# [Work item]
Working from the records below, repeat exactly the lines starting at the line that contains "and measurements |" and ending at the line that contains "1110 | ∗ | | Devices |", inclusive.

** Record excerpts follows **

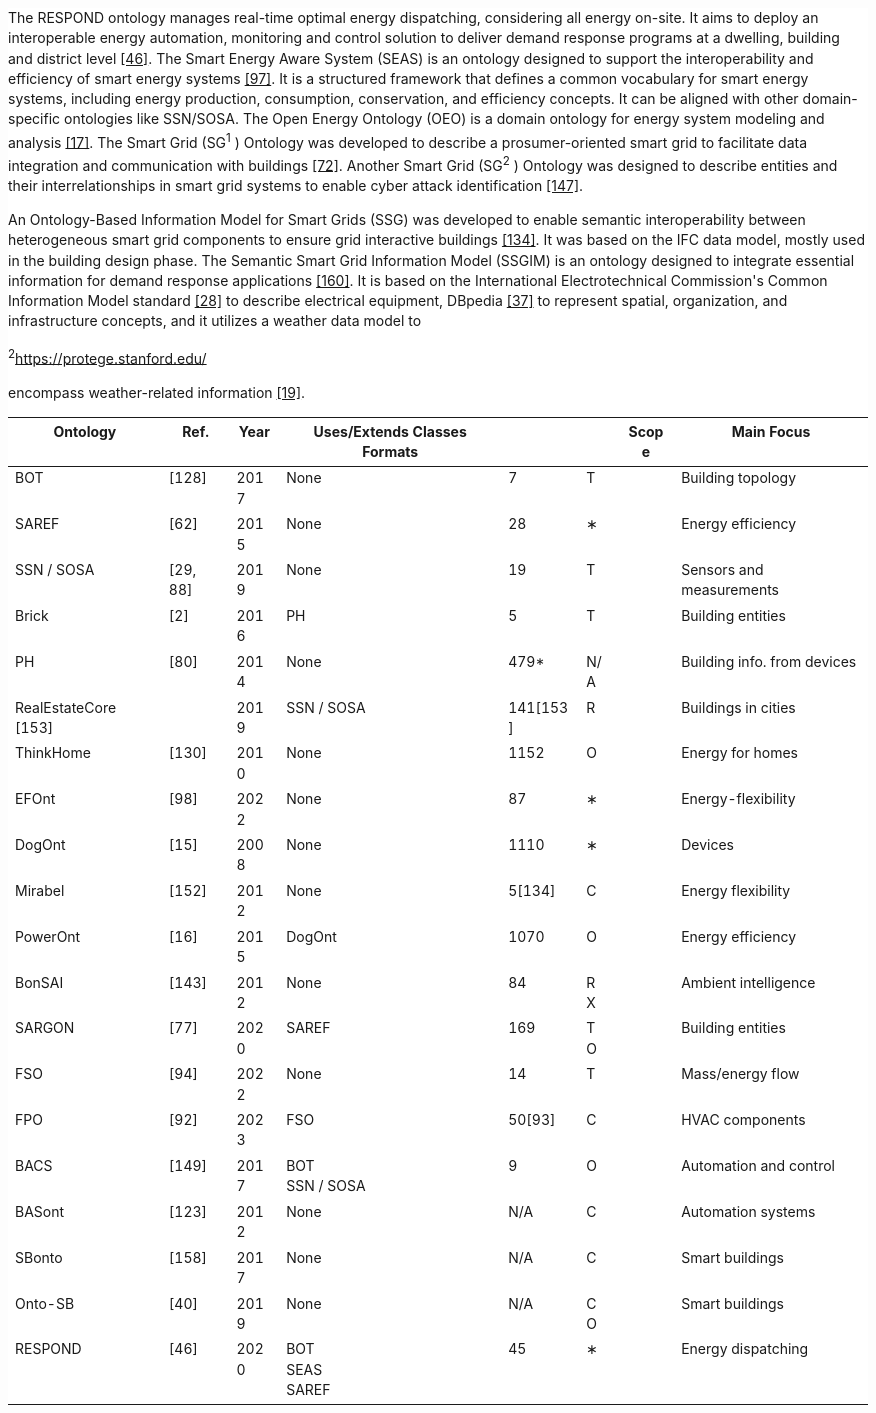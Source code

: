 <span id="page-11-17"></span><span id="page-11-16"></span><span id="page-11-15"></span>The RESPOND ontology manages real-time optimal energy dispatching, considering all energy on-site. It aims to deploy an interoperable energy automation, monitoring and control solution to deliver demand response programs at a dwelling, building and district level [\[46\]](#page-24-19). The Smart Energy Aware System (SEAS) is an ontology designed to support the interoperability and efficiency of smart energy systems [\[97\]](#page-26-13). It is a structured framework that defines a common vocabulary for smart energy systems, including energy production, consumption, conservation, and efficiency concepts. It can be aligned with other domain-specific ontologies like SSN/SOSA. The Open Energy Ontology (OEO) is a domain ontology for energy system modeling and analysis [\[17\]](#page-22-11). The Smart Grid (SG<sup>1</sup> ) Ontology was developed to describe a prosumer-oriented smart grid to facilitate data integration and communication with buildings [\[72\]](#page-25-13). Another Smart Grid (SG<sup>2</sup> ) Ontology was designed to describe entities and their interrelationships in smart grid systems to enable cyber attack identification [\[147\]](#page-28-9).

<span id="page-11-20"></span><span id="page-11-19"></span><span id="page-11-18"></span>An Ontology-Based Information Model for Smart Grids (SSG) was developed to enable semantic interoperability between heterogeneous smart grid components to ensure grid interactive buildings [\[134\]](#page-27-17). It was based on the IFC data model, mostly used in the building design phase. The Semantic Smart Grid Information Model (SSGIM) is an ontology designed to integrate essential information for demand response applications [\[160\]](#page-28-10). It is based on the International Electrotechnical Commission's Common Information Model standard [\[28\]](#page-23-14) to describe electrical equipment, DBpedia [\[37\]](#page-23-15) to represent spatial, organization, and infrastructure concepts, and it utilizes a weather data model to

<span id="page-11-21"></span><span id="page-11-0"></span><sup>2</sup><https://protege.stanford.edu/>

encompass weather-related information [\[19\]](#page-23-16).


| Ontology | Ref. | Year | Uses/Extends Classes Formats | | | Scope | Main Focus |
|----------------------|-------------------------|---------|------------------------------|---------------------|---------------------|---------------------------------|----------------------------------|
| BOT | [128] | 2017 | None | 7 | T | | Building topology |
| SAREF | [62] | 2015 | None | 28 | ∗ | | Energy efficiency |
| SSN / SOSA | [29, 88] | 2019 | None | 19 | T | | Sensors and measurements |
| Brick | [2] | 2016 | PH | 5 | T | | Building entities |
| PH | [80] | 2014 | None | 479* | N/A | | Building info. from devices |
| RealEstateCore [153] | | 2019 | SSN / SOSA | 141[153] | R | | Buildings in cities |
| ThinkHome | [130] | 2010 | None | 1152 | O | | Energy for homes |
| EFOnt | [98] | 2022 | None | 87 | ∗ | | Energy-flexibility |
| DogOnt | [15] | 2008 | None | 1110 | ∗ | | Devices |
| Mirabel | [152] | 2012 | None | 5[134] | C | | Energy flexibility |
| PowerOnt | [16] | 2015 | DogOnt | 1070 | O | | Energy efficiency |
| BonSAI | [143] | 2012 | None | 84 | R<br>X | | Ambient intelligence |
| SARGON | [77] | 2020 | SAREF | 169 | T<br>O | | Building entities |
| FSO | [94] | 2022 | None | 14 | T | | Mass/energy flow |
| FPO | [92] | 2023 | FSO | 50[93] | C | | HVAC components |
| BACS | [149] | 2017 | BOT<br>SSN / SOSA | 9 | O | | Automation and control |
| BASont | [123] | 2012 | None | N/A | C | | Automation systems |
| SBonto | [158] | 2017 | None | N/A | C | | Smart buildings |
| Onto-SB | [40] | 2019 | None | N/A | C<br>O | | Smart buildings |
| RESPOND | [46] | 2020 | BOT<br>SEAS<br>SAREF | 45 | ∗ | | Energy dispatching |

** End of Record excerpts **

# [Finished exercise]
| SSN / SOSA | [29, 88] | 2019 | None | 19 | T | | Sensors and measurements |
| Brick | [2] | 2016 | PH | 5 | T | | Building entities |
| PH | [80] | 2014 | None | 479* | N/A | | Building info. from devices |
| RealEstateCore [153] | | 2019 | SSN / SOSA | 141[153] | R | | Buildings in cities |
| ThinkHome | [130] | 2010 | None | 1152 | O | | Energy for homes |
| EFOnt | [98] | 2022 | None | 87 | ∗ | | Energy-flexibility |
| DogOnt | [15] | 2008 | None | 1110 | ∗ | | Devices |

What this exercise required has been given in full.